Schools and Citizens

Robin West:

It is no surprise, given the stakes, that education reform is now one of the major battles in American politics. Particularly at the municipal and state levels–from Washington, D.C. to Boston to Chicago–it has created upheaval not only in schools, but also in elections, as Democrats and unions have parted ways and new pressure groups have emerged to funnel cash toward candidates who espouse the reform movement’s vision.
All of this leaves Diane Ravitch, a historian and assistant secretary of education under Presidents George H. W. Bush and Bill Clinton, troubled. In her new book Reign of Error, she mounts a well-documented and generally compelling case against the agenda of the “corporate school reform movement” of the last twenty-five years. She takes on its advocacy of testing and accountability as a means of raising the quality of low-performing schools; its promotion of for-profit, nonprofit, and cyber charter schools; its urge to replace professional educators with inexperienced college graduates and swap school board members, superintendents, and principals for corporate executives.
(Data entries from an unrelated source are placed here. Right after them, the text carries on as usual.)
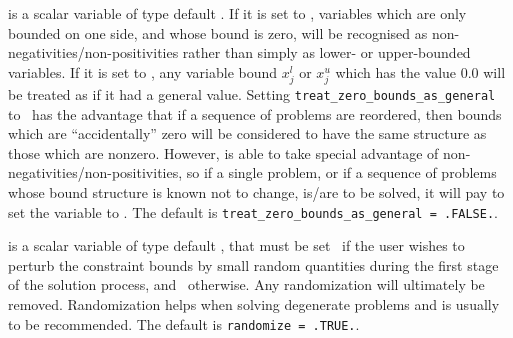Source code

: \begin{description}
 is a scalar variable of type
default \logical.
If it is set to \false, variables which
are only bounded on one side, and whose bound is zero,
will be recognised as non-negativities/non-positivities rather than simply as
lower- or upper-bounded variables.
If it is set to \true, any variable bound
$x_{j}^{l}$ or $x_{j}^{u}$ which has the value 0.0 will be
treated as if it had a general value.
Setting {\tt treat\_zero\_bounds\_as\_general} to \true\ has the advantage
that if a sequence of problems are reordered, then bounds which are
``accidentally'' zero will be considered to have the same structure as
those which are nonzero. However, {\tt \fullpackagename} is
able to take special advantage of non-negativities/non-positivities, so
if a single problem, or if a sequence of problems whose
bound structure is known not to change, is/are to be solved,
it will pay to set the variable to \false.
The default is {\tt treat\_zero\_bounds\_as\_general = .FALSE.}.


 is a scalar variable of type default \logical, that
must be set \true\ if the user wishes to perturb the constraint bounds
by small random quantities during the first stage of the solution process,
and \false\ otherwise.
Any randomization will ultimately be removed. Randomization
helps when solving degenerate problems and is usually to be recommended.
The default is {\tt randomize = .TRUE.}.



\end{description}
These are familiar complaints. Ravitch’s particular contribution is to unpack the philosophical assumptions guiding the reform movement. Reformers’ goals–higher test scores for all students and a reduced gap in achievement between affluent and poor, white and nonwhite–seem admirable. But Ravitch argues that their achievement comes at the cost of replacing both the ideal and the experience of education as a public good–provided by publicly financed, publicly controlled institutions that aspire to educate future citizens for their public responsibilities and adult lives–with an understanding of education as a private commodity chosen by parents. This commodity, like others, would be produced by rival corporations motivated by profit. Corporations would seek to educate not for the responsibilities of citizenship but for success in competitive markets. The philosophical and ideological commitment to the corporate over the public, Ravitch contends, threatens real damage not only to the education of mostly low-income children, but, more broadly, to our republic and the social compact and civil society on which it rests.